Information contained in this publication is intended for informational purposes only and does not constitute legal advice or opinion, nor is it a substitute for the professional judgment of an attorney.
The district court's opinion denying cross-motions for summary judgment in Bobbitt v. Broadband Interactive, Inc., No. 8:11-cv-2855 (M.D. Fla. Oct. 21, 2013) illustrates how not to structure an independent contractor relationship and how not to lay the groundwork to defend that relationship in the event of litigation. The case also serves as a warning that even well-conceived independent contractor relationships may be open to question by a court that is inclined to distrust them.
Broadband Interactive, Inc. (BBI) collected equipment and money when customers discontinued their relationships with a telecommunication company. During the relevant period, BBI used persons known as "CD Techs" to perform that function and treated them as independent contractors. A conditionally certified collective of CD Techs sued BBI for minimum wage and overtime violations under the Fair Labor Standards Act (FLSA) and state law, alleging that they were, under the "economic realities" test, misclassified as independent contractors, and were actually BBI's employees.
Under the version of that test applied in the Eleventh Circuit, courts consider a non-exclusive list of factors to determine whether an individual is the company’s employee, including:
(1) the nature and degree of the alleged employer's control as to the manner in which the work is to be performed; (2) the alleged employee’s opportunity for profit or loss depending upon his managerial skill; (3) the alleged employee's investment in equipment or materials required for his task, or his employment of workers; (4) whether the service rendered requires a special skill; (5) the degree of permanency and duration of the working relationship; [and] (6) the extent to which the service rendered is an integral part of the alleged employer's business.
On cross-motions for summary judgment, some of undisputed facts suggested that the CD Techs were truly independent. To perform their work, the CD Techs needed to provide their own vehicles, auto insurance, ladders, tools, safety equipment, and cell phones. CD Techs also determined the order in which they completed the work orders assigned to them, although they had to meet certain timeframes established by BBI.
Other undisputed facts, however, pointed to employee status. BBI derived most of its gross revenues from the tasks performed by CD Techs. No experience or special skills were required to be hired as a CD Tech; a new person could be trained to do the job of a CD Tech in three days or less. CD Techs had limited input into the number or locations of work orders BBI assigned to them. CD Techs who wanted to take a day off from work had to give BBI warning, so that BBI would not assign them routes. BBI required CD Techs to comply with certain specifications and meet uniform and grooming standards. During some time periods, BBI could electronically monitor CD Techs' productivity. BBI forbade CD Techs from having passengers in their vehicles who had not undergone a background check by BBI. CD Techs had no say in the rates BBI paid them.
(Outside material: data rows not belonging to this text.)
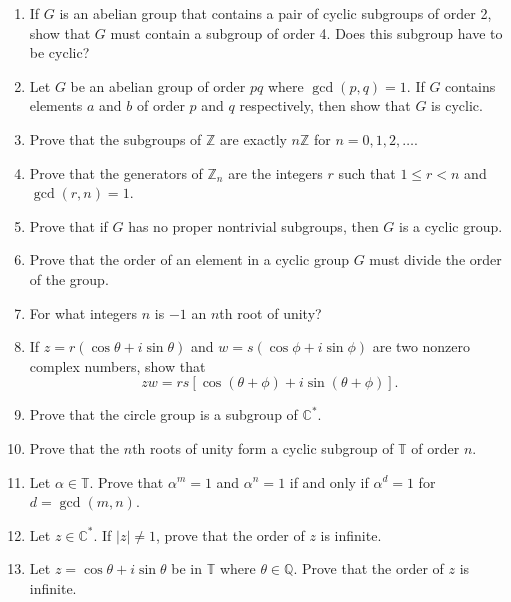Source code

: \documentclass[12pt,reqno]{amsart}
\begin{document}
\begin{enumerate}[{\bf 1.}]
 
\item
If $G$ is an abelian group that contains a pair of cyclic subgroups of
order 2, show that $G$ must contain a subgroup of order 4. Does this
subgroup have to be cyclic?
 
 
\item
Let $G$ be an abelian group of order $pq$ where $\gcd(p,q) = 1$.  If
$G$ contains elements $a$ and $b$ of order $p$ and $q$ respectively,
then show that $G$ is cyclic. 
 
 
\item
Prove that the subgroups of ${\mathbb Z}$ are exactly $n{\mathbb Z}$ for $n
= 0, 1, 2, \ldots$. 
 
 
\item
Prove that the generators of ${\mathbb Z}_n$ are the integers $r$ such
that $1 \leq r < n$ and $\gcd(r,n) =  1$. 
 
 
\item
Prove that if $G$ has no proper nontrivial subgroups, then $G$ is a 
cyclic group.
 
 
 
\item
Prove that the order of an element in a cyclic group $G$ must divide
the order of the  group. 
 
 
\item
For what integers $n$ is $-1$ an $n$th root of unity?
 
 
\item
If $z = r( \cos \theta + i \sin \theta)$ and $w = s(\cos \phi + i \sin
\phi)$ are two nonzero complex numbers, show that
\[
zw = rs[ \cos( \theta + \phi)  + i \sin( \theta + \phi)].
\]
 
 
\item
Prove that the circle group is a subgroup of  ${\mathbb C}^*$.
 
 
\item
Prove that the $n$th roots of unity form a cyclic subgroup of ${\mathbb
T}$  of order $n$. 
 
 
\item
Let $\alpha \in \mathbb T$. Prove that $\alpha^m =1$ and $\alpha^n = 1$ if and only if $\alpha^d = 1$
for $d = \gcd(m,n)$.

 
 
\item
Let $z \in {\mathbb C}^\ast$. If $|z| \neq 1$, prove that the order of
$z$ is infinite. 
 
 
\item
Let $z =\cos \theta + i \sin \theta$ be in ${\mathbb T}$ where $\theta
\in {\mathbb Q}$.  Prove that the order of $z$ is infinite.
 
\end{enumerate}
 
\end{document}
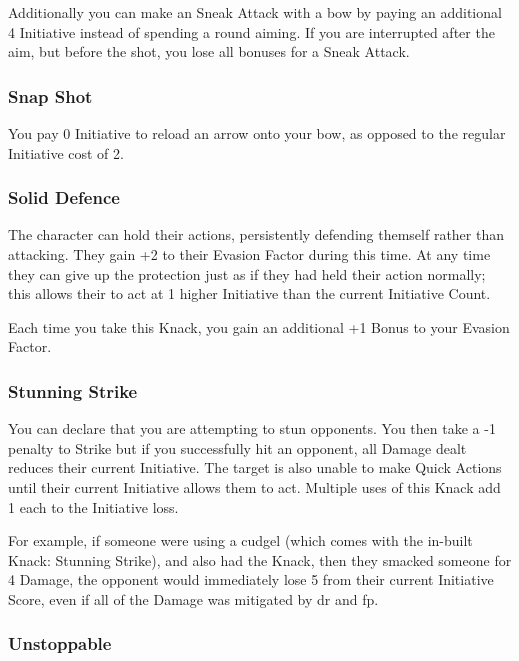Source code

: \begin{multicols}{2}
Additionally you can make an Sneak Attack with a bow by paying an additional 4 Initiative instead of spending a \gls{round} aiming.
If you are interrupted after the aim, but before the shot, you lose all bonuses for a Sneak Attack.

\subsubsection{Snap Shot}

You pay 0 Initiative to reload an arrow onto your bow, as opposed to the regular Initiative cost of 2.

\subsubsection{Solid Defence}\label{soliddefence}

The character can hold their actions, persistently defending themself rather than attacking. They gain +2 to their Evasion Factor during this time. At any time they can give up the protection just as if they had held their action normally; this allows their to act at 1 higher Initiative than the current Initiative Count.

Each time you take this Knack, you gain an additional +1 Bonus to your Evasion Factor.

\subsubsection{Stunning Strike}\label{stunningstrike}

You can declare that you are attempting to stun opponents.
You then take a -1 penalty to Strike but if you successfully hit an opponent, all Damage dealt reduces their current Initiative.
The target is also unable to make Quick Actions until their current Initiative allows them to act.
Multiple uses of this Knack add 1 each to the Initiative loss.

For example, if someone were using a cudgel (which comes with the in-built Knack: Stunning Strike), and also had the Knack, then they smacked someone for 4 Damage, the opponent would immediately lose 5 from their current Initiative Score, even if all of the Damage was mitigated by \gls{dr} and \gls{fp}.

\subsubsection{Unstoppable}


\end{multicols}
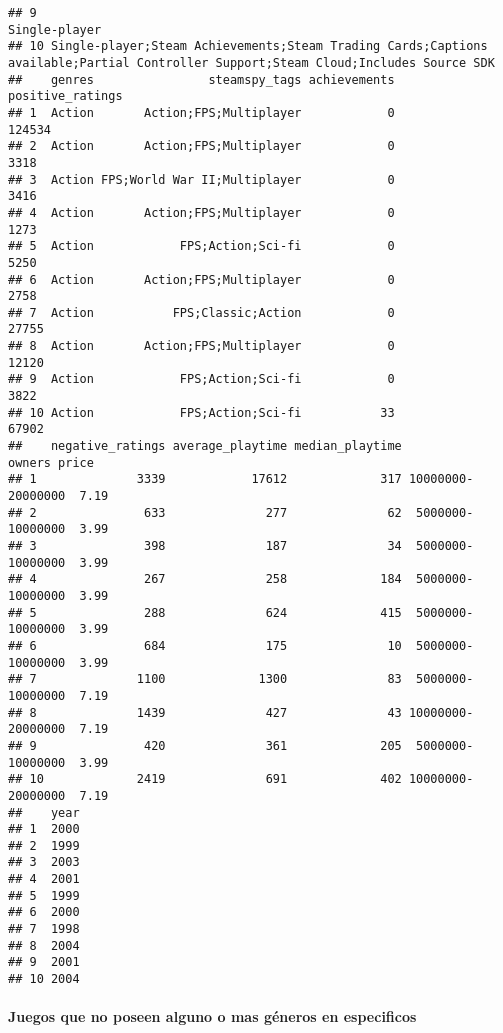 \documentclass[
]{article}
\begin{document}
\begin{verbatim}
## 9                                                                                                                       Single-player
## 10 Single-player;Steam Achievements;Steam Trading Cards;Captions available;Partial Controller Support;Steam Cloud;Includes Source SDK
##    genres                steamspy_tags achievements positive_ratings
## 1  Action       Action;FPS;Multiplayer            0           124534
## 2  Action       Action;FPS;Multiplayer            0             3318
## 3  Action FPS;World War II;Multiplayer            0             3416
## 4  Action       Action;FPS;Multiplayer            0             1273
## 5  Action            FPS;Action;Sci-fi            0             5250
## 6  Action       Action;FPS;Multiplayer            0             2758
## 7  Action           FPS;Classic;Action            0            27755
## 8  Action       Action;FPS;Multiplayer            0            12120
## 9  Action            FPS;Action;Sci-fi            0             3822
## 10 Action            FPS;Action;Sci-fi           33            67902
##    negative_ratings average_playtime median_playtime            owners price
## 1              3339            17612             317 10000000-20000000  7.19
## 2               633              277              62  5000000-10000000  3.99
## 3               398              187              34  5000000-10000000  3.99
## 4               267              258             184  5000000-10000000  3.99
## 5               288              624             415  5000000-10000000  3.99
## 6               684              175              10  5000000-10000000  3.99
## 7              1100             1300              83  5000000-10000000  7.19
## 8              1439              427              43 10000000-20000000  7.19
## 9               420              361             205  5000000-10000000  3.99
## 10             2419              691             402 10000000-20000000  7.19
##    year
## 1  2000
## 2  1999
## 3  2003
## 4  2001
## 5  1999
## 6  2000
## 7  1998
## 8  2004
## 9  2001
## 10 2004
\end{verbatim}

\hypertarget{juegos-que-no-poseen-alguno-o-mas-guxe9neros-en-especificos}{%
\paragraph{Juegos que no poseen alguno o mas géneros en
especificos}\label{juegos-que-no-poseen-alguno-o-mas-guxe9neros-en-especificos}}
\end{document}
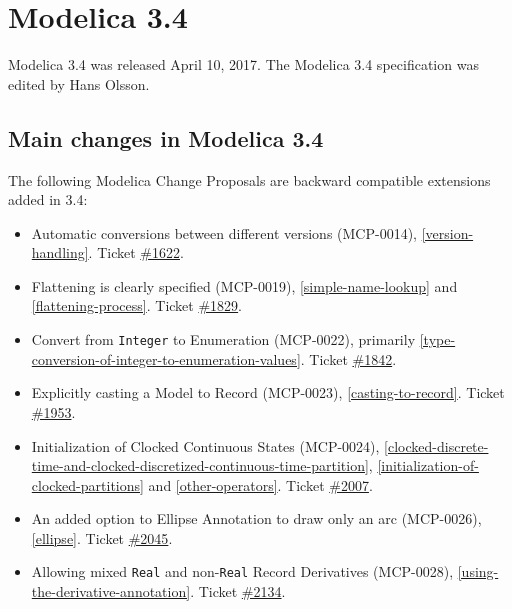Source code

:\section{Modelica 3.4}\label{modelica-3-4}
Modelica 3.4 was released April 10, 2017. The Modelica 3.4 specification
was edited by Hans Olsson.

\subsection{Main changes in Modelica 3.4}\label{main-changes-in-modelica-3-4}

The following Modelica Change Proposals are backward compatible
extensions added in 3.4:
\begin{itemize}
\item
  Automatic conversions between different versions (MCP-0014),
  \cref{version-handling}. Ticket
  \href{https://github.com/modelica/ModelicaSpecification/issues/1622}{\#1622}.
\item
  Flattening is clearly specified (MCP-0019), \cref{simple-name-lookup} and \cref{flattening-process}.
  Ticket \href{https://github.com/modelica/ModelicaSpecification/issues/1829}{\#1829}.
\item
  Convert from \lstinline!Integer! to Enumeration (MCP-0022), primarily \cref{type-conversion-of-integer-to-enumeration-values}.
  Ticket \href{https://github.com/modelica/ModelicaSpecification/issues/1842}{\#1842}.
\item
  Explicitly casting a Model to Record (MCP-0023), \cref{casting-to-record}.
  Ticket \href{https://github.com/modelica/ModelicaSpecification/issues/1953}{\#1953}.
\item
  Initialization of Clocked Continuous States (MCP-0024),
  \cref{clocked-discrete-time-and-clocked-discretized-continuous-time-partition},
  \cref{initialization-of-clocked-partitions} and \cref{other-operators}. Ticket
  \href{https://github.com/modelica/ModelicaSpecification/issues/2007}{\#2007}.
\item
  An added option to Ellipse Annotation to draw only an arc (MCP-0026),
  \cref{ellipse}. Ticket
  \href{https://github.com/modelica/ModelicaSpecification/issues/2045}{\#2045}.
\item
  Allowing mixed \lstinline!Real! and non-\lstinline!Real! Record Derivatives (MCP-0028), \cref{using-the-derivative-annotation}.
  Ticket \href{https://github.com/modelica/ModelicaSpecification/issues/2134}{\#2134}.
\end{itemize}

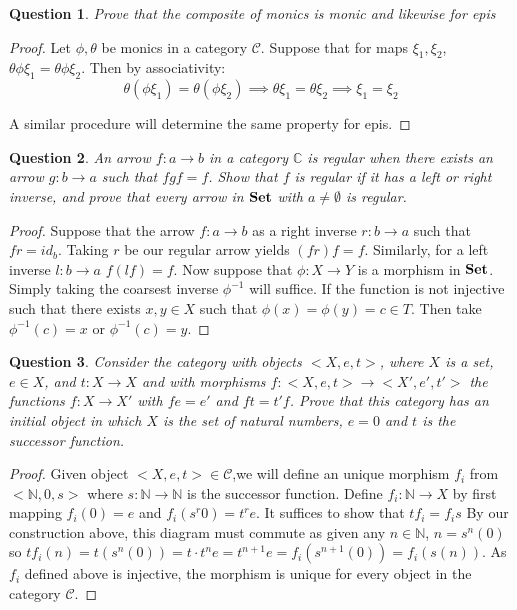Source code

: \documentclass[12pt]{article}
\newtheorem{question}{Question}[section]
\theoremstyle{remark}
\begin{document}
\begin{question}
 Prove that the composite of monics is monic and likewise for epis
\end{question}
 
\begin{proof}
 Let $\phi,\theta$ be monics in a category $\mathcal{C}$. Suppose that for maps $\xi_1,\xi_2$, $\theta\phi \xi_1 = \theta\phi\xi_2$. Then by associativity:
 $$ \theta(\phi\xi_1) = \theta(\phi\xi_2) \implies \theta \xi_1= \theta \xi_2 \implies \xi_1 = \xi_2$$
 
 A similar procedure will determine the same property for epis.
\end{proof}

\begin{question}
 An arrow $f: a \rightarrow b$ in a category $\mathbb{C}$ is regular when there exists an arrow $g: b \rightarrow a$ such that $fgf = f$. Show that $f$ is regular if it has a left or right inverse, and prove that every arrow in ${\bf Set}$ with $a \neq \emptyset$ is regular.
\end{question}

\begin{proof}
Suppose that the arrow $f: a \rightarrow b$ as a right inverse $r:b \rightarrow a$ such that $fr = id_b$. Taking $r$ be our regular arrow yields $(fr)f = f$. Similarly, for a left inverse $l: b \rightarrow a$ $f(lf) = f$. Now suppose that $\phi: X \rightarrow Y$ is a morphism in ${\bf Set}$. Simply taking the coarsest inverse $\phi^{-1}$ will suffice. If the function is not injective such that there exists $x,y \in X$ such that $\phi(x) = \phi(y) = c \in T$. Then take $\phi^{-1}(c) = x$ or $\phi^{-1}(c) = y$. 
\end{proof}

\begin{question}
 Consider the category with objects $<X,e,t>$, where $X$ is a set, $e \in X$, and $t:X \rightarrow X$ and with morphisms $f:<X,e,t> \rightarrow <X',e',t'>$ the functions $f: X \rightarrow X'$ with $fe = e'$ and $ft = t'f$. Prove that this category has an initial object in which $X$ is the set of natural numbers, $e =0$ and $t$ is the successor function.
\end{question}

\begin{proof}
 Given object $<X,e,t> \in \mathcal{C}$,we will define an unique morphism $f_i$ from $<\mathbb{N},0,s>$ where $s:\mathbb{N} \rightarrow \mathbb{N}$ is the successor function. Define $f_i: \mathbb{N} \rightarrow X$ by first mapping 
 $f_i(0) = e$ and $f_i(s^r0) = t^re$. It suffices to show that $tf_i = f_is$ By our construction above, this diagram must commute as given any $n \in \mathbb{N}$, $n = s^n(0)$ so $tf_i(n) = t(s^n(0)) = t\cdot t^ne = t^{n+1}e = f_i(s^{n+1}(0)) = f_i(s(n))$. As $f_i$ defined above is injective, the morphism is unique for every object in the category $\mathcal{C}$.
\end{proof}


 
 
\end{document}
Finally, many of the CD Techs worked for BBI for many years.
Still other factors affecting the analysis were in dispute, including whether BBI punished CD Techs for being late or for other performance issues; whether CD Techs had to attend mandatory meetings; whether CD Techs needed BBI’s permission to take a day off from work; whether BBI required CD Techs to work on Saturdays; whether BBI inspected CD Techs’ trucks; whether BBI prohibited CD Techs from hiring assistants; and, whether BBI prohibited CD Techs from working for competitors of BBI.
What Should the Company Have Done?
Considering the relative weight of the aforementioned factors, summary judgment – in the plaintiffs' favor – was not beyond the realm of possibility. Although BBI escaped this fate, it also failed to win summary judgment. Barring settlement, the case will proceed to trial as a collective action. Win or lose, BBI stands to pay substantial legal fees and deal with the stress and distraction of preparing for trial. It is worth asking, therefore, what BBI could have done to limit its exposure to a misclassification claim?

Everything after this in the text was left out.